* **REQUIRED WORK**
Reproduce only the top of the records, down to and including the line containing "generate a detailed Changelog as possible.".

* **Stored data entries**
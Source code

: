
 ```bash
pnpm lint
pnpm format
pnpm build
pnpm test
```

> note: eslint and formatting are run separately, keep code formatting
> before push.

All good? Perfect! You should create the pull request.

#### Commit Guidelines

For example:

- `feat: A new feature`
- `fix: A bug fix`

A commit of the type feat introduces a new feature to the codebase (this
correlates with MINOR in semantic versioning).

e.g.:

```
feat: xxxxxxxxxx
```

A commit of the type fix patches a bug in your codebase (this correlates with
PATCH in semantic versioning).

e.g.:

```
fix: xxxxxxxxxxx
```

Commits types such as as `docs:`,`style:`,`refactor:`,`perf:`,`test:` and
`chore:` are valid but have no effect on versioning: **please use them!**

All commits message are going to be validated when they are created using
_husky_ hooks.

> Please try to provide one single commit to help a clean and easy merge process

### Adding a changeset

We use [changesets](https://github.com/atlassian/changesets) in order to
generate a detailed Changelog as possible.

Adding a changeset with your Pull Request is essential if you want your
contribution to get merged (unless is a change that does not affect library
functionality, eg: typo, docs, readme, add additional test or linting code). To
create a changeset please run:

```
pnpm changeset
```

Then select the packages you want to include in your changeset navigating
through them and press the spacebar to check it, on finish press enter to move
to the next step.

* **EXERCISE RESULT**
Source code

:
 ```bash
pnpm lint
pnpm format
pnpm build
pnpm test
```

> note: eslint and formatting are run separately, keep code formatting
> before push.

All good? Perfect! You should create the pull request.

#### Commit Guidelines

For example:

- `feat: A new feature`
- `fix: A bug fix`

A commit of the type feat introduces a new feature to the codebase (this
correlates with MINOR in semantic versioning).

e.g.:

```
feat: xxxxxxxxxx
```

A commit of the type fix patches a bug in your codebase (this correlates with
PATCH in semantic versioning).

e.g.:

```
fix: xxxxxxxxxxx
```

Commits types such as as `docs:`,`style:`,`refactor:`,`perf:`,`test:` and
`chore:` are valid but have no effect on versioning: **please use them!**

All commits message are going to be validated when they are created using
_husky_ hooks.

> Please try to provide one single commit to help a clean and easy merge process

### Adding a changeset

We use [changesets](https://github.com/atlassian/changesets) in order to
generate a detailed Changelog as possible.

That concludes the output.